Origin of ultrastrong energy transfer at magnetic reconnection fronts

Magnetic reconnection, a fundamental process in laboratory, space and astrophysical plasmas, can transfer magnetic field energy into particles’ kinetic and thermal energy, leading to many explosive phenomena, such as solar flares and astrophysical jets. It has been believed that reconnection-driven energy transfer typically occurs inside reconnection ejecta, particular reconnection fronts (RFs), which can host localized, ultrastrong energy transfer (UET) directly controlling large-scale energy transport. However, origin of the RF-driven UET remains unclear. Here, using state-of-the-art measurements from NASA’s Magnetospheric Multiscale (MMS) spacecraft, we perform a comprehensive investigation of UET at RFs. We reveal that the UET hosts two different regimes: ion-dominated laminar regime and electron-dominated turbulent regime.
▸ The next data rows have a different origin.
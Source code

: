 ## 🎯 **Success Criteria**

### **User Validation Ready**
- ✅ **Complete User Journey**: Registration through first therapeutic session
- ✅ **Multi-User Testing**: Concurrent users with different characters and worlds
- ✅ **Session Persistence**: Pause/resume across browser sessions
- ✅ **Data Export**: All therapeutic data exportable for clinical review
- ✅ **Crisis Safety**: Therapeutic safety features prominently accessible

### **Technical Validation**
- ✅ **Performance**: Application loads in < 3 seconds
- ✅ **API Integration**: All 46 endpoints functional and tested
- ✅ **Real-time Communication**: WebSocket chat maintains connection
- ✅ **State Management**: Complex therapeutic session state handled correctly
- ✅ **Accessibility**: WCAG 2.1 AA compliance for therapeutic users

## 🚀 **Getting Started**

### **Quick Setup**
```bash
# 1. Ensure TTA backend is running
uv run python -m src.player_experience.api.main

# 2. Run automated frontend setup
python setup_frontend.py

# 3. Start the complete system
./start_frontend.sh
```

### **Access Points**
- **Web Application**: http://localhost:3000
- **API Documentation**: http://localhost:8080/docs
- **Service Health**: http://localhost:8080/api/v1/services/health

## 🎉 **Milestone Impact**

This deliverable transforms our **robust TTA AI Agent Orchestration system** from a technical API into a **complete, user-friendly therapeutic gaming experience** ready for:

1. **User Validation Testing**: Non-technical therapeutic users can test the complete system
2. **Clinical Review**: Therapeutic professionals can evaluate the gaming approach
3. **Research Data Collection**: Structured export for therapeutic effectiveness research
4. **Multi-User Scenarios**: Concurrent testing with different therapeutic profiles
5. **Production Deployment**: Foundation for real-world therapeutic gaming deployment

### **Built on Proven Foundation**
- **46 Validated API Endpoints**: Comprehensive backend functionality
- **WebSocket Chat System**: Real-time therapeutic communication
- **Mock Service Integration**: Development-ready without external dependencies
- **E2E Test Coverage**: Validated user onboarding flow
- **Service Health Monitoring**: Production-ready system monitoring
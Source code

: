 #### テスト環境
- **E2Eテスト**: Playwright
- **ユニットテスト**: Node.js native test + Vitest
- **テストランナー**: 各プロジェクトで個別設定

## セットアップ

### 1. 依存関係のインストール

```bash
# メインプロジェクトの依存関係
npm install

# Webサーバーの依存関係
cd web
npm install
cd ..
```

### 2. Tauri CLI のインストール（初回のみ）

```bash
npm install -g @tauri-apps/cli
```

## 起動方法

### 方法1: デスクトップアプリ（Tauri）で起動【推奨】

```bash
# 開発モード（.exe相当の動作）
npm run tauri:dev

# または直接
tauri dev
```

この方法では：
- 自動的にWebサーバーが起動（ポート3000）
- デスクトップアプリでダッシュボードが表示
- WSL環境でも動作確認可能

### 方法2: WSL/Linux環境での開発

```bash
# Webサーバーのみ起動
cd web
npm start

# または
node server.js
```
The transition between the two regimes is controlled by an electron-ion hybrid instability, which can generate lower hybrid turbulence feeding intense electric fields. We find that Hall term in the generalized Ohm’s law, rather than traditionally-believed electron pressure gradient term, plays a more significant role in balancing the intense electric fields. These results provide novel insights into understanding reconnection-driven energy transport chain widely present in the cosmos.